All lines from the one with "- Connecté à" through the final line of the records below must be written out exactly, with no other text.

* _Saved data entries_

-- Opening Marker --

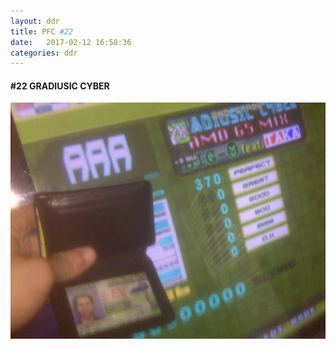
 ```yaml
---
layout: ddr
title: PFC #22
date:   2017-02-12 16:58:36
categories: ddr
---
```

#### **#22** GRADIUSIC CYBER
![](/images/pfc/22_gradiusic_cyber.jpg)
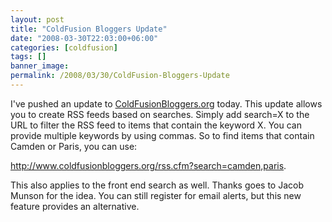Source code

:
 ```yaml
---
layout: post
title: "ColdFusion Bloggers Update"
date: "2008-03-30T22:03:00+06:00"
categories: [coldfusion]
tags: []
banner_image: 
permalink: /2008/03/30/ColdFusion-Bloggers-Update
---
```


I've pushed an update to <a href="http://www.coldfusionbloggers.org">ColdFusionBloggers.org</a> today. This update allows you to create RSS feeds based on searches. Simply add search=X to the URL to filter the RSS feed to items that contain the keyword X. You can provide multiple keywords by using commas. So to find items that contain Camden or Paris, you can use:

<a href="http://www.coldfusionbloggers.org/rss.cfm?search=camden,paris">http://www.coldfusionbloggers.org/rss.cfm?search=camden,paris</a>.

This also applies to the front end search as well. Thanks goes to Jacob Munson for the idea. You can still register for email alerts, but this new feature provides an alternative.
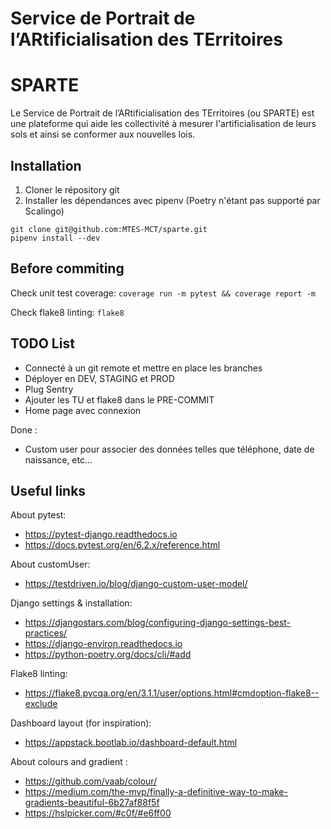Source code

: **S**ervice de **P**ortrait de l’**AR**tificialisation des **TE**rritoires
==========================================================================

# SPARTE

Le Service de Portrait de l’ARtificialisation des TErritoires (ou SPARTE) est une plateforme qui aide les collectivité à mesurer l'artificialisation de leurs sols et ainsi se conformer aux nouvelles lois.

## Installation

1. Cloner le répository git
2. Installer les dépendances avec pipenv (Poetry n'étant pas supporté par Scalingo)

```
git clone git@github.com:MTES-MCT/sparte.git
pipenv install --dev
```

## Before commiting

Check unit test coverage: `coverage run -m pytest && coverage report -m`

Check flake8 linting: `flake8`

## TODO List

- Connecté à un git remote et mettre en place les branches
- Déployer en DEV, STAGING et PROD
- Plug Sentry
- Ajouter les TU et flake8 dans le PRE-COMMIT
- Home page avec connexion

Done :

- Custom user pour associer des données telles que téléphone, date de naissance, etc...

## Useful links

About pytest:

- https://pytest-django.readthedocs.io
- https://docs.pytest.org/en/6.2.x/reference.html

About customUser:

- https://testdriven.io/blog/django-custom-user-model/

Django settings & installation:

- https://djangostars.com/blog/configuring-django-settings-best-practices/
- https://django-environ.readthedocs.io
- https://python-poetry.org/docs/cli/#add

Flake8 linting:

- https://flake8.pycqa.org/en/3.1.1/user/options.html#cmdoption-flake8--exclude

Dashboard layout (for inspiration):

- https://appstack.bootlab.io/dashboard-default.html

About colours and gradient :

- https://github.com/vaab/colour/
- https://medium.com/the-mvp/finally-a-definitive-way-to-make-gradients-beautiful-6b27af88f5f
- https://hslpicker.com/#c0f/#e6ff00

-- Closing Marker --

* _Your response_
- Connecté à un git remote et mettre en place les branches
- Déployer en DEV, STAGING et PROD
- Plug Sentry
- Ajouter les TU et flake8 dans le PRE-COMMIT
- Home page avec connexion

Done :

- Custom user pour associer des données telles que téléphone, date de naissance, etc...

## Useful links

About pytest:

- https://pytest-django.readthedocs.io
- https://docs.pytest.org/en/6.2.x/reference.html

About customUser:

- https://testdriven.io/blog/django-custom-user-model/

Django settings & installation:

- https://djangostars.com/blog/configuring-django-settings-best-practices/
- https://django-environ.readthedocs.io
- https://python-poetry.org/docs/cli/#add

Flake8 linting:

- https://flake8.pycqa.org/en/3.1.1/user/options.html#cmdoption-flake8--exclude

Dashboard layout (for inspiration):

- https://appstack.bootlab.io/dashboard-default.html

About colours and gradient :

- https://github.com/vaab/colour/
- https://medium.com/the-mvp/finally-a-definitive-way-to-make-gradients-beautiful-6b27af88f5f
- https://hslpicker.com/#c0f/#e6ff00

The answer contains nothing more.